Jalan sepanjang kurang lebih 8 kilometer tersebut mengalami kerusakan parah dan berlumpur, sehingga menyulitkan aktivitas warga sehari-hari.
Ruas jalan itu merupakan jalur utama masyarakat untuk menuju pusat pemerintahan kecamatan, mengangkut hasil produksi sawit, hingga akses darurat bagi warga yang sakit maupun meninggal dunia.
Tokoh pemuda Desa Senama Nenek, Riced Albert, menyebut kondisi jalan tersebut sudah menjadi keluhan masyarakat selama bertahun-tahun, bahkan hingga kini belum mendapat penanganan maksimal meski sempat dilakukan pengaspalan pada tahun 2023.
“Jalan ini sangat rawan. Ini jalur utama masyarakat. Orang sakit lewat sini, orang meninggal juga melewati jalan ini. Semua aktivitas masyarakat bergantung di jalan ini,” ujar Riced Albert dengan nada kesal, Sabtu (25/4/2026).
Ia menjelaskan, jalan tersebut menjadi jalur utama kendaraan roda dua, roda empat, hingga truk pengangkut hasil produksi sawit masyarakat. Saat musim hujan, kondisi jalan berubah menjadi lumpur tebal dan sering menyebabkan kendaraan terjebak.
Menurutnya, Dinas PUPR melalui dana rutin seharusnya memprioritaskan penanganan di titik-titik zona ekstrem agar mobilitas masyarakat tidak terus terganggu.
“Prioritaskan dulu titik yang paling parah. Jangan hanya tambal sulam. Sudah hampir lima tahun masyarakat mengeluhkan ini,” katanya.
Riced juga menyoroti ketimpangan pembangunan yang dirasakan masyarakat Senama Nenek. Ia menyebut, daerah tersebut telah memberikan kontribusi besar dari sektor minyak bumi, namun infrastruktur dasar justru masih memprihatinkan.
“Disebutkan bahwa sebanyak 16.747 miliar barel minyak telah diproduksi atau diambil dari mulai tahun 1974, itu hanya dari daerah Senama Nenek saja. Tapi jalan menuju kantor camat seperti ini, tentu masyarakat merasa sangat kecewa,” ungkapnya.

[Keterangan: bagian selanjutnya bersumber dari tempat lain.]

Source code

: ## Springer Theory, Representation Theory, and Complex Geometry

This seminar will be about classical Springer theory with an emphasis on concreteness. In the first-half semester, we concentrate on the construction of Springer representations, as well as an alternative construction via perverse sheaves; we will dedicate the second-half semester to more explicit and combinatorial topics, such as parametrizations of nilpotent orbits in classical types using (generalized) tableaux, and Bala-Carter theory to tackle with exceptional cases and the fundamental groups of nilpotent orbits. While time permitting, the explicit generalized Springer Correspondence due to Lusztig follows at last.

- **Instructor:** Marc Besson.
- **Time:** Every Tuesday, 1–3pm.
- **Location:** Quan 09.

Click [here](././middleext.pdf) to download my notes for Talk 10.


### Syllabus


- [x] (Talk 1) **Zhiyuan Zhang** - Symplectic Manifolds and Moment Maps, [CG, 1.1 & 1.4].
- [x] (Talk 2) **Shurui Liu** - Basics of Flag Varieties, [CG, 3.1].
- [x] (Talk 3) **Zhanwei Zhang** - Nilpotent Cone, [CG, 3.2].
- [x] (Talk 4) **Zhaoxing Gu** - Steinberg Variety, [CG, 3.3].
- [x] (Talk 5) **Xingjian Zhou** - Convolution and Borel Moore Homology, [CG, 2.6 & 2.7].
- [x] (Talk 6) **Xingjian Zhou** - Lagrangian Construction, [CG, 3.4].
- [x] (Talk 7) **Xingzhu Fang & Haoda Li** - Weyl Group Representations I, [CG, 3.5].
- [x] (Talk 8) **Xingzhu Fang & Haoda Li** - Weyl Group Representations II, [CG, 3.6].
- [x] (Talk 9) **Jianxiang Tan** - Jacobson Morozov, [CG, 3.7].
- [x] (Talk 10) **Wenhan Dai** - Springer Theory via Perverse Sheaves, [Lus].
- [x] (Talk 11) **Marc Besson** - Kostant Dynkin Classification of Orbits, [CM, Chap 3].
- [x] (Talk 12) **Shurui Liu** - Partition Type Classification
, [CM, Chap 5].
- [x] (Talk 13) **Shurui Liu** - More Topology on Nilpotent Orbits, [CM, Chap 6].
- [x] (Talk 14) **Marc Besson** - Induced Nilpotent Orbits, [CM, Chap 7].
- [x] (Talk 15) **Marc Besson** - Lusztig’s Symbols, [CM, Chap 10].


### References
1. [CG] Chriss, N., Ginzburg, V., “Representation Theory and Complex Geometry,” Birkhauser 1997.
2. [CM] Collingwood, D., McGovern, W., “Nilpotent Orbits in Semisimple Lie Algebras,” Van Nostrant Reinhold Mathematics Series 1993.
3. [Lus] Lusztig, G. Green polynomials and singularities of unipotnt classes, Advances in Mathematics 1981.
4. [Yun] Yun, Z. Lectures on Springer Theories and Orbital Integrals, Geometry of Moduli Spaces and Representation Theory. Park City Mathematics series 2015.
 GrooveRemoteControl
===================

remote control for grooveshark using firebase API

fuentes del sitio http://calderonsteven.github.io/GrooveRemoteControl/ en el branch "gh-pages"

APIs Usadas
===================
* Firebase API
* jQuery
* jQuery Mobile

Ia berharap Pemerintah Kabupaten Kampar bersama Pemerintah Provinsi Riau dapat segera mengambil langkah nyata untuk melakukan perbaikan permanen terhadap jalan provinsi tersebut.
Menurutnya, jalan tersebut bukan hanya soal akses biasa, tetapi merupakan urat nadi perekonomian masyarakat serta jalur penting pelayanan publik di Kecamatan Tapung Hulu.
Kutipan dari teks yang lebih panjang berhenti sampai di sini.